Exact reproduction required: the lines below from the line with "A cluster is" to the line with "- Regularly audit", both ends included, and no others.
Start of Block
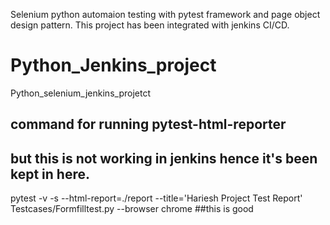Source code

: Selenium python automaion testing with pytest framework and page object design pattern.
This project has been integrated with jenkins CI/CD.
# Python_Jenkins_project
Python_selenium_jenkins_projetct

## command for running pytest-html-reporter 
## but this is not working in jenkins hence it's been kept in here.
pytest -v -s --html-report=./report --title='Hariesh Project Test Report' Testcases/Formfilltest.py --browser chrome
##this is good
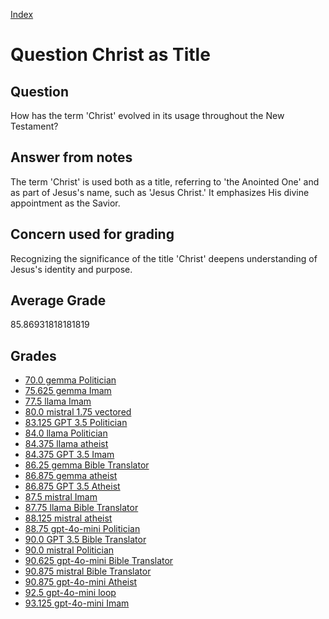 
[Index](../../index.md)
# Question Christ as Title
## Question
How has the term 'Christ' evolved in its usage throughout the New Testament?

## Answer from notes
The term 'Christ' is used both as a title, referring to 'the Anointed One' and as part of Jesus's name, such as 'Jesus Christ.' It emphasizes His divine appointment as the Savior.

## Concern used for grading
Recognizing the significance of the title 'Christ' deepens understanding of Jesus's identity and purpose.

## Average Grade
85.86931818181819

## Grades
 * [70.0 gemma Politician](../answers/gemma_Politician/Christ_as_Title.md)
 * [75.625 gemma Imam](../answers/gemma_Imam/Christ_as_Title.md)
 * [77.5 llama Imam](../answers/llama_Imam/Christ_as_Title.md)
 * [80.0 mistral 1.75 vectored](../answers/mistral_1.75_vectored/Christ_as_Title.md)
 * [83.125 GPT 3.5 Politician](../answers/GPT_3.5_Politician/Christ_as_Title.md)
 * [84.0 llama Politician](../answers/llama_Politician/Christ_as_Title.md)
 * [84.375 llama atheist](../answers/llama_atheist/Christ_as_Title.md)
 * [84.375 GPT 3.5 Imam](../answers/GPT_3.5_Imam/Christ_as_Title.md)
 * [86.25 gemma Bible Translator](../answers/gemma_Bible_Translator/Christ_as_Title.md)
 * [86.875 gemma atheist](../answers/gemma_atheist/Christ_as_Title.md)
 * [86.875 GPT 3.5 Atheist](../answers/GPT_3.5_Atheist/Christ_as_Title.md)
 * [87.5 mistral Imam](../answers/mistral_Imam/Christ_as_Title.md)
 * [87.75 llama Bible Translator](../answers/llama_Bible_Translator/Christ_as_Title.md)
 * [88.125 mistral atheist](../answers/mistral_atheist/Christ_as_Title.md)
 * [88.75 gpt-4o-mini Politician](../answers/gpt-4o-mini_Politician/Christ_as_Title.md)
 * [90.0 GPT 3.5 Bible Translator](../answers/GPT_3.5_Bible_Translator/Christ_as_Title.md)
 * [90.0 mistral Politician](../answers/mistral_Politician/Christ_as_Title.md)
 * [90.625 gpt-4o-mini Bible Translator](../answers/gpt-4o-mini_Bible_Translator/Christ_as_Title.md)
 * [90.875 mistral Bible Translator](../answers/mistral_Bible_Translator/Christ_as_Title.md)
 * [90.875 gpt-4o-mini Atheist](../answers/gpt-4o-mini_Atheist/Christ_as_Title.md)
 * [92.5 gpt-4o-mini loop](../answers/gpt-4o-mini_loop/Christ_as_Title.md)
 * [93.125 gpt-4o-mini Imam](../answers/gpt-4o-mini_Imam/Christ_as_Title.md)
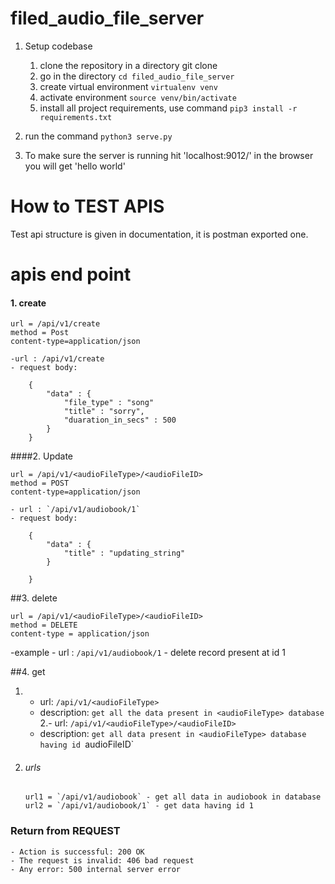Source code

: # filed_audio_file_server


1. Setup codebase
 
    1. clone the repository in a directory
            git clone 
    2. go in the directory `cd filed_audio_file_server`
    3. create virtual environment
        `virtualenv venv`
    4. activate environment
        `source venv/bin/activate`
    5. install all project requirements, use command
        `pip3 install -r requirements.txt`
    
2. run the command
    `python3 serve.py`

3. To make sure the server is running hit 'localhost:9012/' in the browser
    you will get 'hello world'
        

# How to TEST APIS
Test api structure is given in documentation, it is postman exported one.

# apis end point

#### 1. create
    url = /api/v1/create 
    method = Post
    content-type=application/json
    
    -url : /api/v1/create
    - request body:

        {
            "data" : {
                "file_type" : "song"
                "title" : "sorry",
                "duaration_in_secs" : 500
            }
        }
        
                    
####2. Update

    url = /api/v1/<audioFileType>/<audioFileID> 
    method = POST
    content-type=application/json
    
    - url : `/api/v1/audiobook/1`       
    - request body:

        {
            "data" : {
                "title" : "updating_string"
            }
            
        }

##3. delete
  
    url = /api/v1/<audioFileType>/<audioFileID>
    method = DELETE
    content-type = application/json
-example
    - url : `/api/v1/audiobook/1` - delete record present at id 1

##4. get

   1. - url:  `/api/v1/<audioFileType>`
      - description: `get all the data present in <audioFileType> database`
   2.- url:  `/api/v1/<audioFileType>/<audioFileID>`
      - description: `get all data present in <audioFileType> database having id `audioFileID`    
   3. ###### urls
   
           
          url1 = `/api/v1/audiobook` - get all data in audiobook in database
          url2 = `/api/v1/audiobook/1` - get data having id 1
    
    
### Return from REQUEST

    - Action is successful: 200 OK
    - The request is invalid: 406 bad request
    - Any error: 500 internal server error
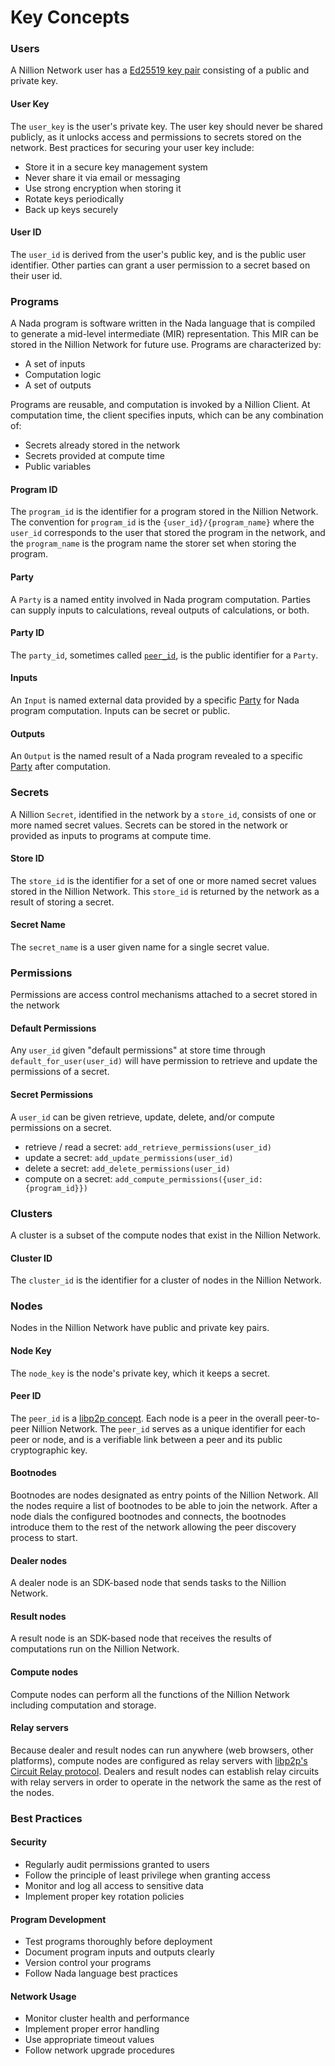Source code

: # Key Concepts

### Users

A Nillion Network user has a [Ed25519 key pair](https://cryptography.io/en/latest/hazmat/primitives/asymmetric/ed25519/#key-interfaces) consisting of a public and private key.

#### User Key

The `user_key` is the user's private key. The user key should never be shared publicly, as it unlocks access and permissions to secrets stored on the network. Best practices for securing your user key include:

- Store it in a secure key management system
- Never share it via email or messaging
- Use strong encryption when storing it
- Rotate keys periodically
- Back up keys securely

#### User ID

The `user_id` is derived from the user's public key, and is the public user identifier. Other parties can grant a user permission to a secret based on their user id.

### Programs

A Nada program is software written in the Nada language that is compiled to generate a mid-level intermediate (MIR) representation. This MIR can be stored in the Nillion Network for future use. Programs are characterized by:

- A set of inputs
- Computation logic
- A set of outputs

Programs are reusable, and computation is invoked by a Nillion Client. At computation time, the client specifies inputs, which can be any combination of:
- Secrets already stored in the network
- Secrets provided at compute time
- Public variables

#### Program ID

The `program_id` is the identifier for a program stored in the Nillion Network. The convention for `program_id` is the `{user_id}/{program_name}` where the `user_id` corresponds to the user that stored the program in the network, and the `program_name` is the program name the storer set when storing the program.

#### Party

A `Party` is a named entity involved in Nada program computation. Parties can supply inputs to calculations, reveal outputs of calculations, or both.

#### Party ID

The `party_id`, sometimes called [`peer_id`](concepts#peer-id), is the public identifier for a `Party`.

#### Inputs

An `Input` is named external data provided by a specific [Party](concepts.md#party) for Nada program computation. Inputs can be secret or public.

#### Outputs

An `Output` is the named result of a Nada program revealed to a specific [Party](concepts.md#party) after computation.

### Secrets

A Nillion `Secret`, identified in the network by a `store_id`, consists of one or more named secret values. Secrets can be stored in the network or provided as inputs to programs at compute time.

#### Store ID

The `store_id` is the identifier for a set of one or more named secret values stored in the Nillion Network. This `store_id` is returned by the network as a result of storing a secret.

#### Secret Name

The `secret_name` is a user given name for a single secret value.

### Permissions

Permissions are access control mechanisms attached to a secret stored in the network

#### Default Permissions

Any `user_id` given "default permissions" at store time through `default_for_user(user_id)` will have permission to retrieve and update the permissions of a secret.

#### Secret Permissions

A `user_id` can be given retrieve, update, delete, and/or compute permissions on a secret.

- retrieve / read a secret: `add_retrieve_permissions(user_id)`
- update a secret: `add_update_permissions(user_id)`
- delete a secret: `add_delete_permissions(user_id)`
- compute on a secret: `add_compute_permissions({user_id: {program_id}})`

### Clusters

A cluster is a subset of the compute nodes that exist in the Nillion Network.

#### Cluster ID

The `cluster_id` is the identifier for a cluster of nodes in the Nillion Network.

### Nodes

Nodes in the Nillion Network have public and private key pairs.

#### Node Key

The `node_key` is the node's private key, which it keeps a secret.

#### Peer ID

The `peer_id` is a [libp2p concept](https://docs.libp2p.io/concepts/fundamentals/peers/#peer-id). Each node is a peer in the overall peer-to-peer Nillion Network. The `peer_id` serves as a unique identifier for each peer or node, and is a verifiable link between a peer and its public cryptographic key.

#### Bootnodes

Bootnodes are nodes designated as entry points of the Nillion Network. All the nodes require a list of bootnodes to be able to join the network. After a node dials the configured bootnodes and connects, the bootnodes introduce them to the rest of the network allowing the peer discovery process to start.

#### Dealer nodes

A dealer node is an SDK-based node that sends tasks to the Nillion Network.

#### Result nodes

A result node is an SDK-based node that receives the results of computations run on the Nillion Network.

#### Compute nodes

Compute nodes can perform all the functions of the Nillion Network including computation and storage.

#### Relay servers

Because dealer and result nodes can run anywhere (web browsers, other platforms), compute nodes are configured as relay servers with [libp2p's Circuit Relay protocol](https://github.com/libp2p/specs/blob/master/relay/circuit-v2.md). Dealers and result nodes can establish relay circuits with relay servers in order to operate in the network the same as the rest of the nodes.

### Best Practices

#### Security
- Regularly audit permissions granted to users
- Follow the principle of least privilege when granting access
- Monitor and log all access to sensitive data
- Implement proper key rotation policies

#### Program Development
- Test programs thoroughly before deployment
- Document program inputs and outputs clearly
- Version control your programs
- Follow Nada language best practices

#### Network Usage
- Monitor cluster health and performance
- Implement proper error handling
- Use appropriate timeout values
- Follow network upgrade procedures
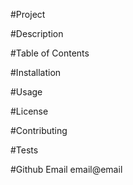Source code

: #Project 
   

   #Description
   

   #Table of Contents
   

   #Installation
   

   #Usage
   

   #License
   

   #Contributing
   

   #Tests
   

   #Github Email
   email@email
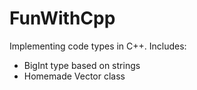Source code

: # FunWithCpp
Implementing code types in C++. Includes:

- BigInt type based on strings
- Homemade Vector class
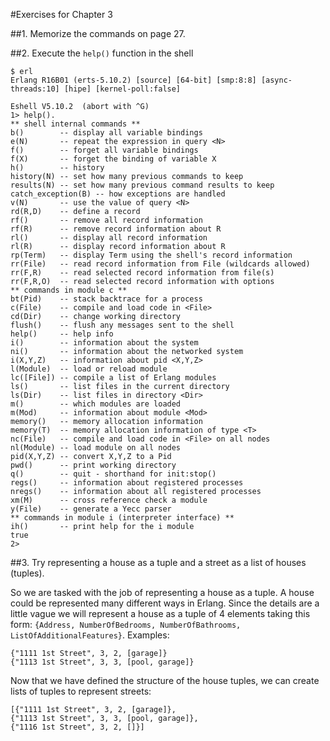 #Exercises for Chapter 3

##1. Memorize the commands on page 27.

##2. Execute the `help()` function in the shell

    $ erl
    Erlang R16B01 (erts-5.10.2) [source] [64-bit] [smp:8:8] [async-threads:10] [hipe] [kernel-poll:false]

    Eshell V5.10.2  (abort with ^G)
    1> help().
    ** shell internal commands **
    b()        -- display all variable bindings
    e(N)       -- repeat the expression in query <N>
    f()        -- forget all variable bindings
    f(X)       -- forget the binding of variable X
    h()        -- history
    history(N) -- set how many previous commands to keep
    results(N) -- set how many previous command results to keep
    catch_exception(B) -- how exceptions are handled
    v(N)       -- use the value of query <N>
    rd(R,D)    -- define a record
    rf()       -- remove all record information
    rf(R)      -- remove record information about R
    rl()       -- display all record information
    rl(R)      -- display record information about R
    rp(Term)   -- display Term using the shell's record information
    rr(File)   -- read record information from File (wildcards allowed)
    rr(F,R)    -- read selected record information from file(s)
    rr(F,R,O)  -- read selected record information with options
    ** commands in module c **
    bt(Pid)    -- stack backtrace for a process
    c(File)    -- compile and load code in <File>
    cd(Dir)    -- change working directory
    flush()    -- flush any messages sent to the shell
    help()     -- help info
    i()        -- information about the system
    ni()       -- information about the networked system
    i(X,Y,Z)   -- information about pid <X,Y,Z>
    l(Module)  -- load or reload module
    lc([File]) -- compile a list of Erlang modules
    ls()       -- list files in the current directory
    ls(Dir)    -- list files in directory <Dir>
    m()        -- which modules are loaded
    m(Mod)     -- information about module <Mod>
    memory()   -- memory allocation information
    memory(T)  -- memory allocation information of type <T>
    nc(File)   -- compile and load code in <File> on all nodes
    nl(Module) -- load module on all nodes
    pid(X,Y,Z) -- convert X,Y,Z to a Pid
    pwd()      -- print working directory
    q()        -- quit - shorthand for init:stop()
    regs()     -- information about registered processes
    nregs()    -- information about all registered processes
    xm(M)      -- cross reference check a module
    y(File)    -- generate a Yecc parser
    ** commands in module i (interpreter interface) **
    ih()       -- print help for the i module
    true
    2>

##3. Try representing a house as a tuple and a street as a list of houses (tuples).

So we are tasked with the job of representing a house as a tuple. A house could be represented many different ways in Erlang. Since the details are a little vague we will represent a house as a tuple of 4 elements taking this form: `{Address, NumberOfBedrooms, NumberOfBathrooms, ListOfAdditionalFeatures}`. Examples:

    {"1111 1st Street", 3, 2, [garage]}
    {"1113 1st Street", 3, 3, [pool, garage]}


Now that we have defined the structure of the house tuples, we can create lists of tuples to represent streets:

    [{"1111 1st Street", 3, 2, [garage]},
    {"1113 1st Street", 3, 3, [pool, garage]},
    {"1116 1st Street", 3, 2, []}]

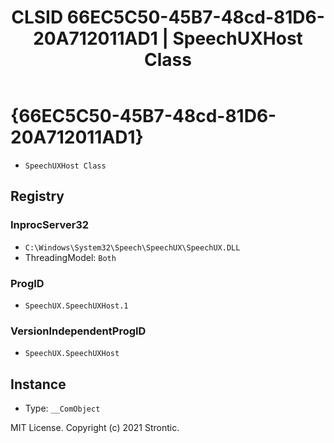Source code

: ﻿---
title: "CLSID 66EC5C50-45B7-48cd-81D6-20A712011AD1 | SpeechUXHost Class"
excerpt: What is COM-Object CLSID 66EC5C50-45B7-48cd-81D6-20A712011AD1?
---

# {66EC5C50-45B7-48cd-81D6-20A712011AD1}

* `SpeechUXHost Class`

## Registry


### InprocServer32

* `C:\Windows\System32\Speech\SpeechUX\SpeechUX.DLL`
* ThreadingModel: `Both`

### ProgID

* `SpeechUX.SpeechUXHost.1`

### VersionIndependentProgID

* `SpeechUX.SpeechUXHost`

## Instance

* Type: `__ComObject`

MIT License. Copyright (c) 2021 Strontic.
End of Block
◆ Solution to the exercise ◆
A cluster is a subset of the compute nodes that exist in the Nillion Network.

#### Cluster ID

The `cluster_id` is the identifier for a cluster of nodes in the Nillion Network.

### Nodes

Nodes in the Nillion Network have public and private key pairs.

#### Node Key

The `node_key` is the node's private key, which it keeps a secret.

#### Peer ID

The `peer_id` is a [libp2p concept](https://docs.libp2p.io/concepts/fundamentals/peers/#peer-id). Each node is a peer in the overall peer-to-peer Nillion Network. The `peer_id` serves as a unique identifier for each peer or node, and is a verifiable link between a peer and its public cryptographic key.

#### Bootnodes

Bootnodes are nodes designated as entry points of the Nillion Network. All the nodes require a list of bootnodes to be able to join the network. After a node dials the configured bootnodes and connects, the bootnodes introduce them to the rest of the network allowing the peer discovery process to start.

#### Dealer nodes

A dealer node is an SDK-based node that sends tasks to the Nillion Network.

#### Result nodes

A result node is an SDK-based node that receives the results of computations run on the Nillion Network.

#### Compute nodes

Compute nodes can perform all the functions of the Nillion Network including computation and storage.

#### Relay servers

Because dealer and result nodes can run anywhere (web browsers, other platforms), compute nodes are configured as relay servers with [libp2p's Circuit Relay protocol](https://github.com/libp2p/specs/blob/master/relay/circuit-v2.md). Dealers and result nodes can establish relay circuits with relay servers in order to operate in the network the same as the rest of the nodes.

### Best Practices

#### Security
- Regularly audit permissions granted to users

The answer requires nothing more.